Dom
10
Jul
2011

Homilía XV Domingo del tiempo ordinario

Año litúrgico 2010 - 2011 - (Ciclo A)

El que tenga oídos que oiga

Pautas para la homilía de hoy

Reflexión del Evangelio de hoy

La Palabra de Dios es siempre actual. Siempre sugerente y transformadora. En muchas ocasiones estamos acostumbrados a leer los evangelios como historietas, relatos piadosos de hace dos mil años; sin embargo nos equivocamos. Incluso para aquella persona que se acerca a ella desde la incredulidad resulta impactante, aunque solo sea por la belleza estética de su composición.

La fecundidad de la Palabra de Dios depende de nuestra libertad y de nuestra capacidad de dejarnos influir por ella. Los frutos que llegue a producir dependen, por lo tanto, de la acogida que le demos. La Palabra de Dios no es una fuerza contraria a la libertad humana, ni su eficacia es la de la magia.

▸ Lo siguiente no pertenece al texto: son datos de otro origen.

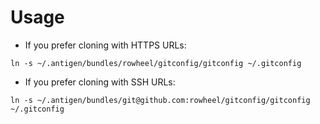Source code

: # Usage

* If you prefer cloning with HTTPS URLs:

```shell
ln -s ~/.antigen/bundles/rowheel/gitconfig/gitconfig ~/.gitconfig
```

* If you prefer cloning with SSH URLs:

```shell
ln -s ~/.antigen/bundles/git@github.com:rowheel/gitconfig/gitconfig ~/.gitconfig
```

En la segunda lectura vemos resaltada la esperanza. No debemos juzgar el presente con los criterios de lo que fue o de lo que es en la actualidad, sino desde la perspectiva de lo que puede llegar a ser. La creación entera, como dice san Pablo, está en un proceso de transformación. Transformación que es liberadora: estamos librándonos de la corrupción, del dolor, de la esclavitud. Desde esta perspectiva nos es posible esperar la novedad: lo presente, deficiente, limitado, no es comparable a la felicidad ni a la plenitud que nos espera. Hemos, pues, de trabajar para construir ese futuro. Ese trabajo, esa espera activa, es también parte de la actitud de acogida de la Palabra de la que hablábamos antes.

Vivir en la esperanza implica no desesperar, aún en las peores circunstancias. Ante el desierto podemos caer en la tentación de la actitud derrotista, de pensar que la tierra no es fértil. Pero la Palabra es eficaz siempre que sea acogida. Si no desesperamos el desierto puede llegar a convertirse en un vergel. Nuestro Dios es un Dios de novedad inagotable: Él puede hacer nuevas todas las cosas.

Nuestro corazón es la tierra fértil en la que la Palabra es semilla. Como el agricultor, con esfuerzo y trabajo, podemos generar las condiciones adecuadas que hagan germinar esa semilla, que la permitan crecer y dar frutos abundantes. La tierra fértil va contagiando su fertilidad: el trabajo del corazón no es un trabajo egoísta, siempre está abierto a los demás, a unas relaciones más humanas, más fraternas. Los frutos de la Palabra de Dios no son solamente felicidad para uno, son además alegría compartida.